Since I’ve lived in four major cities this year, with very different urban plans (or lack of planning), I’ve found it’s best to get the lay of the land quickly. This helps me maximize my time in each place as a “local.” Plus, I get great satisfaction in being able to find my way around like a local. The best kick is when someone asks me for directions!
To better understand my process, I recorded my mental maps over time in Barcelona, Dublin and Amsterdam. As this year progressed, I found I’m not the only person who is interested in recording how they interpret or map their surroundings.

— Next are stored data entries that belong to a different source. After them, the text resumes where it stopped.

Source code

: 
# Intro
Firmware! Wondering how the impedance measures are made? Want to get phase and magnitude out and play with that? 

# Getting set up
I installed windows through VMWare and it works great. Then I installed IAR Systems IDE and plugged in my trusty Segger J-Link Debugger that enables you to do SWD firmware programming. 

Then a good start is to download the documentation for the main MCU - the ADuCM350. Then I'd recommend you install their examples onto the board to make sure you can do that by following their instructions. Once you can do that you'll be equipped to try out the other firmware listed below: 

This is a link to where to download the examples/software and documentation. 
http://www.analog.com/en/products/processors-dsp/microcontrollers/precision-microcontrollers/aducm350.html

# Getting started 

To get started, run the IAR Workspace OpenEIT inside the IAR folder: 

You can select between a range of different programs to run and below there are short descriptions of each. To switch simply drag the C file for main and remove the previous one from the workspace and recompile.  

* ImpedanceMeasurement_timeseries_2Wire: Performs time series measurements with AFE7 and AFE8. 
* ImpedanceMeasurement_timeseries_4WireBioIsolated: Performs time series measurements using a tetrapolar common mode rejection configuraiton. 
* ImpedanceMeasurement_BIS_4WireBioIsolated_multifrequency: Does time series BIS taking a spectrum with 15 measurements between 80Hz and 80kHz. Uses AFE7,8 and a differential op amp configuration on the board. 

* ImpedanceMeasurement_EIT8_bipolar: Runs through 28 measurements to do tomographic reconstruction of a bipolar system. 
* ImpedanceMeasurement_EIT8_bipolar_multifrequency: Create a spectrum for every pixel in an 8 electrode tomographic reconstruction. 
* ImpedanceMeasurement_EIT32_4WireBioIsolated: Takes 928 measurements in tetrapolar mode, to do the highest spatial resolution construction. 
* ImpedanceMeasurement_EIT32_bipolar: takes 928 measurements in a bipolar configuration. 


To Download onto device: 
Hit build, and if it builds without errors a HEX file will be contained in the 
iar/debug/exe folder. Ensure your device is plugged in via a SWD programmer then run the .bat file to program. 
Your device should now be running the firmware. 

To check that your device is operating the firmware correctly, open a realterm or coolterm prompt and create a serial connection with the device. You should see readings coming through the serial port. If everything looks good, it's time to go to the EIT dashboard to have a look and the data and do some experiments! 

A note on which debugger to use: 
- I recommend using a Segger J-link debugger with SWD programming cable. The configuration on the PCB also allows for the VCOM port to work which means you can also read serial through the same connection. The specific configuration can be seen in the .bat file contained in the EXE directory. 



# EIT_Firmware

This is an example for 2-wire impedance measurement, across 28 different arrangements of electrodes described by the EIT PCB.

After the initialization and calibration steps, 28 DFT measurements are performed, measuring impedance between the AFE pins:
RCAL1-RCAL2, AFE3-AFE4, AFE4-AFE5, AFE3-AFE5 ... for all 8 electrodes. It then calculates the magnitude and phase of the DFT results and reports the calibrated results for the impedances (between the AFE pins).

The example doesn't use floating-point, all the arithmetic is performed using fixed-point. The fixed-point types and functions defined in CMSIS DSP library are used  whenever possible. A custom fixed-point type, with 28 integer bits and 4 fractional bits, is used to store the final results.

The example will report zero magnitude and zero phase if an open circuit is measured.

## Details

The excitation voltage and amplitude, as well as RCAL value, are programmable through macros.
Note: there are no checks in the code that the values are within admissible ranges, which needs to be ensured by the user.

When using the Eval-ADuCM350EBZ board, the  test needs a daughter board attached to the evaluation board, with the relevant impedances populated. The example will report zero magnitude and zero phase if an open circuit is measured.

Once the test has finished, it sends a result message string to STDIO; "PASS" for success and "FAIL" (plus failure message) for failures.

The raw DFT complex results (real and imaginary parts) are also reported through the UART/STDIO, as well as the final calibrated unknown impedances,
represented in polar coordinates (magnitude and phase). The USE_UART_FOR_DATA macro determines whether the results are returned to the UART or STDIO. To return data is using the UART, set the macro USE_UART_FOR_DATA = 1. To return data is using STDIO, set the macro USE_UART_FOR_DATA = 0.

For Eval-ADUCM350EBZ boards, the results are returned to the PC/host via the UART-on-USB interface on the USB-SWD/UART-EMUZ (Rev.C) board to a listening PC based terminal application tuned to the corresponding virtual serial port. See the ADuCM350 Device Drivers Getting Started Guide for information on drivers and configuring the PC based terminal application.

A few weeks ago, I met with Jan Rothuizen, an artist in Amsterdam who creates hand drawn maps and illustrations. As you study his work, you realize he isn’t drawing maps so much as he is recording a memory. He’ll “map” a room or make a “map” with streets, drawing and writing down everything that catches his eye. He records not only what something looks like, but also what is happening around the item, such as things that were said, or particular colors, smells, and how long he stayed to collect the information to make the drawing. Each drawing could be a depiction of a mental map, with all of the information one collects, consciously or subconsciously. His work involves quite a bit of text about a place. I found a correlation between what he was doing and how Lynch describes mental mapping.
I’m fascinated by the subject of mental maps, so I decided to look into it a little deeper.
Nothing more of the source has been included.